Work request
Find the string "subsection" in the entries and copy each line that has it.

--- Data Enclosed Below ---

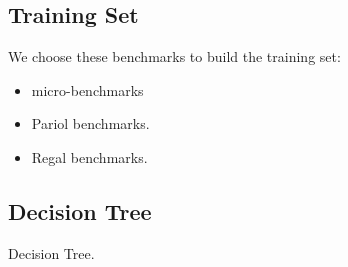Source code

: \subsection{Training Set}


We choose these benchmarks to build the training set:

\begin{itemize}

\item micro-benchmarks

\item Pariol benchmarks.

\item Regal benchmarks.

\end{itemize}

\subsection{Decision Tree}
\label{subsec:decisiontree}

Decision Tree.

--- End of Enclosed Data ---

Answer section
: \subsection{Training Set}
\subsection{Decision Tree}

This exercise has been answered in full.